The Seven Husbands of Evelyn Hugo
- First edition
- Author: Taylor Jenkins Reid
- Language: English
- Genre: Historical fiction
- Publisher: Atria Books
- Publication date: June 13, 2017
- Publication place: United States
- Media type: Print (hardcover & paperback), audiobook, e-book
- Pages: 400
- ISBN: 9781501139246

= The Seven Husbands of Evelyn Hugo =

2017 novel by Taylor Jenkins Reid

The Seven Husbands of Evelyn Hugo is a historical drama novel by American novelist Taylor Jenkins Reid, published by Atria Books in 2017. It tells the story of the fictional Old Hollywood star Evelyn Hugo, who, at age 79, gives a final interview to unknown journalist Monique Grant.
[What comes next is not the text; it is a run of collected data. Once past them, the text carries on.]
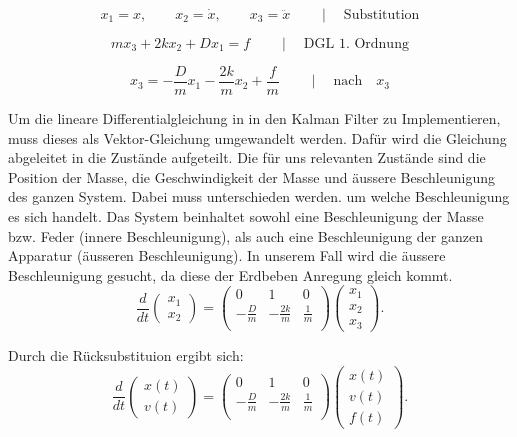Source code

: \documentclass[11pt,a4paper]{article}
\begin{document}
\begin{equation}
{x_1}=x, \qquad
{x_2}=\dot x,  \qquad
{x_3}=\ddot x\qquad \mid \quad \text {Substitution}
\end{equation}


\begin{equation}
m{x_3}+ 2k{x_2} + D{x_1} = f\qquad \mid \quad \text {DGL 1. Ordnung}
\end{equation} 

\begin{equation}
{x_3}=-\frac{D}{m} {x_1} -\frac{2k}{m} {x_2} + \frac{f} {m}  \qquad \mid \quad \text {nach}  \quad{x_3} 
\end{equation} 

Um die lineare Differentialgleichung in in den Kalman Filter zu Implementieren, muss dieses als Vektor-Gleichung umgewandelt werden. Dafür wird die Gleichung abgeleitet in die Zustände aufgeteilt. Die für uns relevanten Zustände sind die Position der Masse, die Geschwindigkeit der Masse und äussere Beschleunigung des ganzen System. Dabei muss unterschieden werden. um welche Beschleunigung es sich handelt. Das System beinhaltet sowohl eine Beschleunigung der Masse bzw. Feder (innere Beschleunigung), als auch eine Beschleunigung der ganzen Apparatur (äusseren Beschleunigung). In unserem Fall wird die äussere Beschleunigung gesucht, da diese der Erdbeben Anregung gleich kommt. 
\begin{equation}
\frac{d}{dt} \left(\begin{array}{c} {x_1} \\ {x_2}  \end{array}\right) = \left(
 \begin{array}{ccc} 	
0 & 1& 0 \\ 
- \frac{D}{m} &-\frac{2k}{m} & \frac{1} {m}\\
\end{array}\right)  \left(\begin{array}{c} {x_1} \\ {x_2} \\ {x_3} \end{array}\right).
\end{equation}

Durch die Rücksubstituion ergibt sich:
\begin{equation}
\frac{d}{dt} \left(\begin{array}{c} x(t) \\ v(t) \end{array}\right) = \left(
 \begin{array}{ccc} 	
0 & 1& 0 \\ 
- \frac{D}{m} &-\frac{2k}{m} & \frac{1} {m}\\
\end{array}\right)  \left(\begin{array}{c} x(t)\\ v(t)\\ f(t) \end{array}\right).
\end{equation}
\end{document}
The novel was nominated for a Goodreads Choice Award for Best Historical Fiction in 2017.

==Book structure==

The book is split into seven parts that are all named after Hugo's husbands in order to chronicle her life during the marriages and affairs she experiences; in addition, the titles feature adjectives to emphasize Hugo's feelings and opinions towards them. For instance, "Brilliant, kindhearted, tortured Harry Cameron" or "gullible Mick Riva".

==Plot==

Evelyn Hugo, a reclusive former Hollywood star, announces the auction of her collection of famous gowns to raise money for a breast cancer charity in honor of her late daughter. She specifically requests magazine reporter Monique Grant to interview her about the auction. Monique, who has no personal connection to her, is confused about why Evelyn insists she conduct the interview. When they meet, Evelyn reveals that she isn't interested in giving an interview to Monique's magazine; instead, she wants Monique to write her biography. When pressed for an explanation as to why, Evelyn only tells her that she found Monique through an article that she had written about assisted suicide, and otherwise promises that she will answer all of Monique's questions once she is done recounting her story. Monique accepts, and Evelyn begins sharing the events of her life.

Poor Ernie Diaz

Evelyn meets her first husband, Ernie Diaz, at age 14. She then marries him in order to reach Hollywood and escape her abusive father in Hell's Kitchen, Manhattan. Her beauty is already exceptional, with a very slim figure and outstanding big breasts. She reckons the effect it has on men, who already preyed on her in her teens, can be a key asset to get out and climb up the ladder. So she uses that effect boldly and cleverly; for instance, she hangs out at a café frequented by influential or famous Hollywood people in the hope of being noticed. Harry Cameron, a young Sunset Studios producer, notices her, and the two later become close friends. Evelyn seduces a Sunset executive in order to advance her career and divorces Ernie after the studio decides to set her up with popular actors to increase their publicity.

Goddamn Don Adler

Evelyn falls in love with and marries actor Don Adler, whom she believes to be the first true love of her life. Shortly after they marry, Don begins physically abusing her.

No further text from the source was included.